RABE HÜPFT ZUR POLIZEI

Schnelle Hilfe für seinen verletzten Flügel bekam im Februar ein Rabe bei der Polizei in Haldensleben. Der clevere Vogel war dafür eigens auf den Revierhof gehüpft, um sein Malheur zur präsentieren und Hilfe zu erbeten. Und die kam prompt. Rudi, wie der Rabe kurzerhand getauft wurde, wurde von einer Polizistin eingefangen und zu einem Tierarzt gebracht.

RANDALIERENDER MARDER

Eine Spur der Verwüstung hat ein Marder im Februar in einem Haus in Bobbau um Landkreis Anhalt-Bitterfeld hinterlassen. Wohl über den Dachboden war das Tier in den Wohnraum gelangt, um dort in Abwesenheit der Bewohner umgehend das Licht einzuschalten und ordentlich zu randalieren. Die Polizei schloss einen Einbruch schnell aus - hatte der längst geflüchtete Marder doch eindeutige Spuren hinterlassen.

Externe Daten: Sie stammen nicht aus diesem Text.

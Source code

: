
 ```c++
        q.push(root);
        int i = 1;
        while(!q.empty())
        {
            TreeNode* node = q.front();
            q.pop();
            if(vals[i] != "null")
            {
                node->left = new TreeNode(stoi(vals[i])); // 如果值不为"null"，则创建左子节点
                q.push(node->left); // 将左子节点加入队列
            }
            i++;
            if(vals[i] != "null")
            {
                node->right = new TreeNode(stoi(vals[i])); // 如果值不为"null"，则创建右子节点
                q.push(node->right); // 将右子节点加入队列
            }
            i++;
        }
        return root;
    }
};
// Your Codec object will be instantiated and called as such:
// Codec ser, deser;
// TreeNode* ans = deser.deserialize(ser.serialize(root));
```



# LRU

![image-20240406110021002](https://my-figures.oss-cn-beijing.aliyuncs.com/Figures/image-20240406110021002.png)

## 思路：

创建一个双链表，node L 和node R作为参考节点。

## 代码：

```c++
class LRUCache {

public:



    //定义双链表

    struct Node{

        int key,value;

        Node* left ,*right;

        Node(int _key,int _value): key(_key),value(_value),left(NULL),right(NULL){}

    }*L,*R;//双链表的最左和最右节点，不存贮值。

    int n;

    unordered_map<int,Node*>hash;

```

POLIZISTIN ALS HILFSSCHÄFERIN

Weil gut einhundert Schafe im Mai in Dessau-Roßlau lieber auf der Straße liefen statt auf der Weide zu grasen, ist eine Polizistin kurzerhand zur Hilfsschäferin geworden. Sie hütete die von der Straße heruntergetriebenen Paarhufer nahe der Jonitzer Mühle auf einer Wiese, bis der Schäfer eintraf.

PYTHON AUF ABWEGEN

Eine gut drei Meter lange Würgeschlange hat im Juli sein Privatdomizil in Haldensleben gegen die Freiheit getauscht und ist geflüchtet. Nach dem entwichenen Netzpython startete umgehend eine lange, aufwendige und erfolglose Suche, vor allem am und im Flüsschen Ohre. Im August wurden alle Maßnahmen gestoppt - im September wurde das Schlangentier dann zufällig in einem Haldensleber Keller lebend gefunden und gerettet.

ELEFANT DEMOLIERT AUTOS

Ein allzu wildes Spiel mit einem Autoreifen hat ein Elefant im Oktober im Zoo in Halle getrieben. Übermütig schleuderte der Dickhäuter den Reifen umher - und der flog irgendwann über eine Mauer des Außengeheges und demolierte zwei parkende Autos.

GREIFVOGEL AUF DER AUTOBAHN

Glück im Unglück hatte im Oktober ein verletzter Bussard auf der A2 bei Eilsleben. Erst war der an der Mittelleitplanke kauernde Vogel Autofahrern aufgefallen, dann rückten Polizisten zur Hilfe an. Sie holten das Tier von der Schnellstraße und übergaben es einem Falkner, der ihn erst einmal aufpäppelte.